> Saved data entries
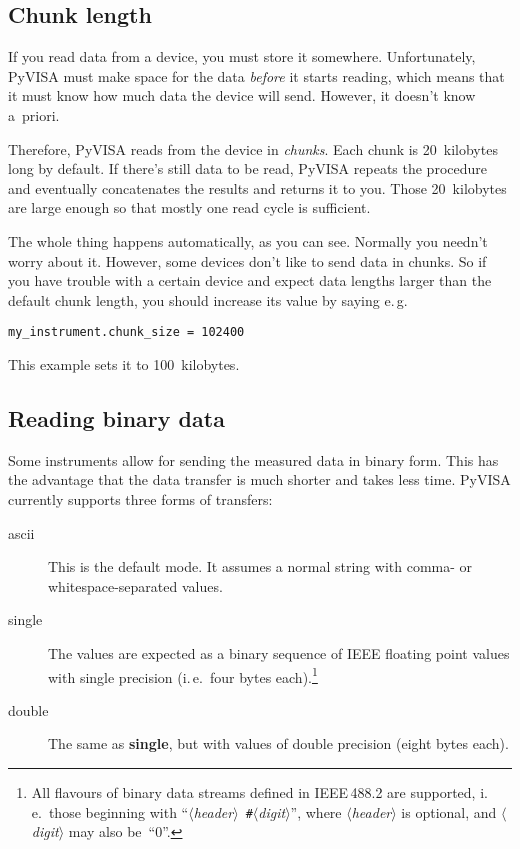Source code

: \documentclass{howto}
\begin{document}
\subsection{Chunk length}
\label{sec:chunk-length}

If you read data from a device, you must store it somewhere.  Unfortunately,
PyVISA must make space for the data \emph{before} it starts reading, which
means that it must know how much data the device will send.  However, it
doesn't know a~priori.

Therefore, PyVISA reads from the device in \emph{chunks}.  Each chunk is
20~kilobytes long by default.  If there's still data to be read, PyVISA repeats
the procedure and eventually concatenates the results and returns it to you.
Those 20~kilobytes are large enough so that mostly one read cycle is
sufficient.

The whole thing happens automatically, as you can see.  Normally you needn't
worry about it.  However, some devices don't like to send data in chunks.  So
if you have trouble with a certain device and expect data lengths larger than
the default chunk length, you should increase its value by saying e.\,g.
\begin{verbatim}
my_instrument.chunk_size = 102400
\end{verbatim}
This example sets it to 100~kilobytes.


\subsection{Reading binary data}
\label{sec:reading-binary-data}

Some instruments allow for sending the measured data in binary form.  This has
the advantage that the data transfer is much shorter and takes less time.
PyVISA currently supports three forms of transfers:

\begin{description}
\item[ascii] This is the default mode.  It assumes a normal string with comma-
  or whitespace-separated values.
\item[single] The values are expected as a binary sequence of IEEE floating
  point values with single precision (i.\,e.\ four bytes each).\footnote{All
    flavours of binary data streams defined in IEEE\,488.2 are supported,
    i.\,e.\ those beginning with
    ``\textit{$\langle$header$\rangle$}~\texttt{\#}\textit{$\langle$digit$\rangle$}'',
    where \textit{$\langle$header$\rangle$} is optional, and
    \textit{$\langle$digit$\rangle$} may also be~``0''.}
\item[double] The same as \textbf{single}, but with values of double precision
  (eight bytes each).
\end{description}
\end{document}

> DIRECTIONS
Return the lines of the records that include the string "chunks".

> WORKED SOLUTION
Therefore, PyVISA reads from the device in \emph{chunks}.  Each chunk is
worry about it.  However, some devices don't like to send data in chunks.  So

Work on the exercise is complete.